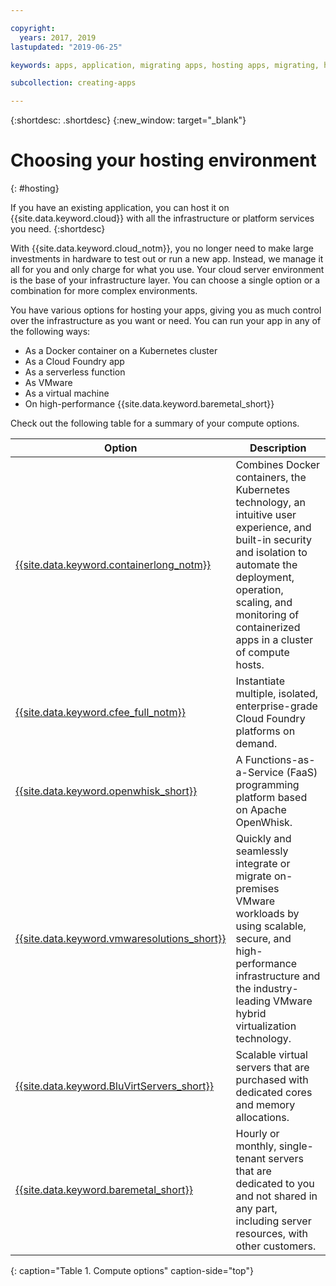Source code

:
 ```yaml
---

copyright:
  years: 2017, 2019
lastupdated: "2019-06-25"

keywords: apps, application, migrating apps, hosting apps, migrating, hosting, migration

subcollection: creating-apps

---
```


{:shortdesc: .shortdesc}
{:new_window: target="_blank"}

# Choosing your hosting environment
{: #hosting}

If you have an existing application, you can host it on {{site.data.keyword.cloud}} with all the infrastructure or platform services you need.
{:shortdesc}

With {{site.data.keyword.cloud_notm}}, you no longer need to make large investments in hardware to test out or run a new app. Instead, we manage it all for you and only charge for what you use. Your cloud server environment is the base of your infrastructure layer. You can choose a single option or a combination for more complex environments. 

You have various options for hosting your apps, giving you as much control over the infrastructure as you want or need. You can run your app in any of the following ways:

  * As a Docker container on a Kubernetes cluster
  * As a Cloud Foundry app
  * As a serverless function
  * As VMware
  * As a virtual machine
  * On high-performance {{site.data.keyword.baremetal_short}} 
<!--
{{site.data.keyword.baremetal_short}} are single-tenant, physical servers that are dedicated to a single customer. You control almost everything from the server host to the RAM and storage devices. These servers are used with workloads that require compute power over a sustained time, for example, several months.

Some example workloads include e-commerce, ERP, CRM, SCM, and financial services and regulatory applications.

{{site.data.keyword.BluVirtServers_short}} can be deployed as either as public or dedicated instances. With public instances, the resources of the server are shared with other customers, also known as a multi-tenant environment. Private instances dedicate the resources of the physical server to one customer who can have one or more virtual machines on the same server. These servers are ideal for workloads that run for a limited time, for example, a couple of weeks. Some workload examples are development and testing, backup and recovery, and disaster recovery. For more information about server options, see [Bare metal servers versus virtual servers: Choosing the best option for you](https://www.ibm.com/cloud/blog/bare-metal-virtual-servers-works){: new_window} ![External link icon](../icons/launch-glyph.svg "External link icon").
-->

Check out the following table for a summary of your compute options.

| Option | Description | 
|--------|---------------|
| [{{site.data.keyword.containerlong_notm}}](/docs/containers?topic=containers-getting-started) | Combines Docker containers, the Kubernetes technology, an intuitive user experience, and built-in security and isolation to automate the deployment, operation, scaling, and monitoring of containerized apps in a cluster of compute hosts. |
| [{{site.data.keyword.cfee_full_notm}}](/docs/cloud-foundry?topic=cloud-foundry-about) | Instantiate multiple, isolated, enterprise-grade Cloud Foundry platforms on demand. |
| [{{site.data.keyword.openwhisk_short}}](/docs/openwhisk?topic=cloud-functions-getting_started) | A Functions-as-a-Service (FaaS) programming platform based on Apache OpenWhisk. |
| [{{site.data.keyword.vmwaresolutions_short}}](/docs/services/vmwaresolutions?topic=vmware-solutions-getting-started) | Quickly and seamlessly integrate or migrate on-premises VMware workloads by using scalable, secure, and high-performance infrastructure and the industry-leading VMware hybrid virtualization technology. |
| [{{site.data.keyword.BluVirtServers_short}}](/docs/vsi?topic=virtual-servers-about-public-virtual-servers) | Scalable virtual servers that are purchased with dedicated cores and memory allocations. |
| [{{site.data.keyword.baremetal_short}}](/docs/bare-metal?topic=bare-metal-about-bm)  | Hourly or monthly, single-tenant servers that are dedicated to you and not shared in any part, including server resources, with other customers. |
{: caption="Table 1. Compute options" caption-side="top"}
◇ ◇ ◇ ◇ ◇
* [Exercise instructions]: Lines containing the word "following": say how many there are in the material, with no other text.

* [Answer to this exercise]: 2